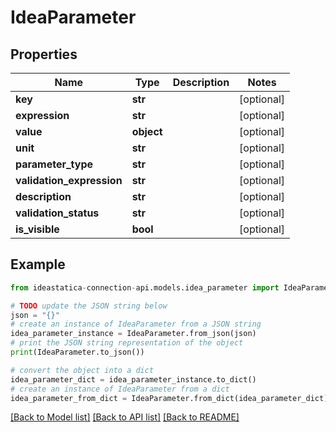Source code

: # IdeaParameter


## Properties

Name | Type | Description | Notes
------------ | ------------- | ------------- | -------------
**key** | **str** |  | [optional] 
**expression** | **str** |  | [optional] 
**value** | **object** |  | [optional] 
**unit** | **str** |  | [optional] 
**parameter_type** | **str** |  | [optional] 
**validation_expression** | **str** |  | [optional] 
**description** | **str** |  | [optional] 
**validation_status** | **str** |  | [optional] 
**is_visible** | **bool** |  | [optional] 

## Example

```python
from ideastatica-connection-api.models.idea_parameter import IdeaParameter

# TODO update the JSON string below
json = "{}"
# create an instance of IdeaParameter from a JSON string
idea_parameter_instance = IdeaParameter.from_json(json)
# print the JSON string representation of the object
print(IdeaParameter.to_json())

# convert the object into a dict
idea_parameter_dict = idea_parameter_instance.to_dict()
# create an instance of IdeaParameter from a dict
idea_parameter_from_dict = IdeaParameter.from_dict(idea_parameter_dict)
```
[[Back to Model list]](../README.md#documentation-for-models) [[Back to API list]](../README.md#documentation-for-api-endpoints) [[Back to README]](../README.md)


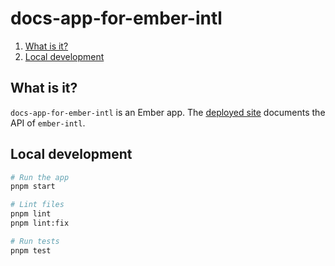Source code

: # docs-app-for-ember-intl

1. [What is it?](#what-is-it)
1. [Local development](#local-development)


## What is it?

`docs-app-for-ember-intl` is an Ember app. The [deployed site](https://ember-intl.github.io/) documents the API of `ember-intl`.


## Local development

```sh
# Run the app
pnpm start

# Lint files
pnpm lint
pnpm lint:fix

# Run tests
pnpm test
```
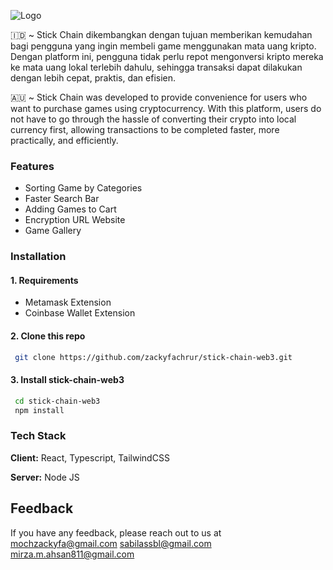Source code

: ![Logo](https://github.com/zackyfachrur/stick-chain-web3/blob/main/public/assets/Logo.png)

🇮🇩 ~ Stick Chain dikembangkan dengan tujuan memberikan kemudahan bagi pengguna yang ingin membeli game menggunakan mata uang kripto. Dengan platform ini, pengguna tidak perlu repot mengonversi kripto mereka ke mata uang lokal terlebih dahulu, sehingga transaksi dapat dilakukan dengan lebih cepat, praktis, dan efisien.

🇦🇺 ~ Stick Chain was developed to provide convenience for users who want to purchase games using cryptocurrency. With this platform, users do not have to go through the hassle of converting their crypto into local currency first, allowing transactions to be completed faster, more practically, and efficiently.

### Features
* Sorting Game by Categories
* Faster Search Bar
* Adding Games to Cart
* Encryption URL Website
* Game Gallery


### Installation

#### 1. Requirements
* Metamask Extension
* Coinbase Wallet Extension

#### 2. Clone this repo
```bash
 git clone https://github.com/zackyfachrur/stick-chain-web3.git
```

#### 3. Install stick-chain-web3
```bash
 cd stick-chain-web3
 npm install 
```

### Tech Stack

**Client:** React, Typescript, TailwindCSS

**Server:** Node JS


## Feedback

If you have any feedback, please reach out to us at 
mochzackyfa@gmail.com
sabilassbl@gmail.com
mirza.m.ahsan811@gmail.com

##########

**Assigned task**
What lines in the material above hold the word "string"? Pull them out.

**Result of this task**
# TODO update the JSON string below
# create an instance of IdeaParameter from a JSON string
# print the JSON string representation of the object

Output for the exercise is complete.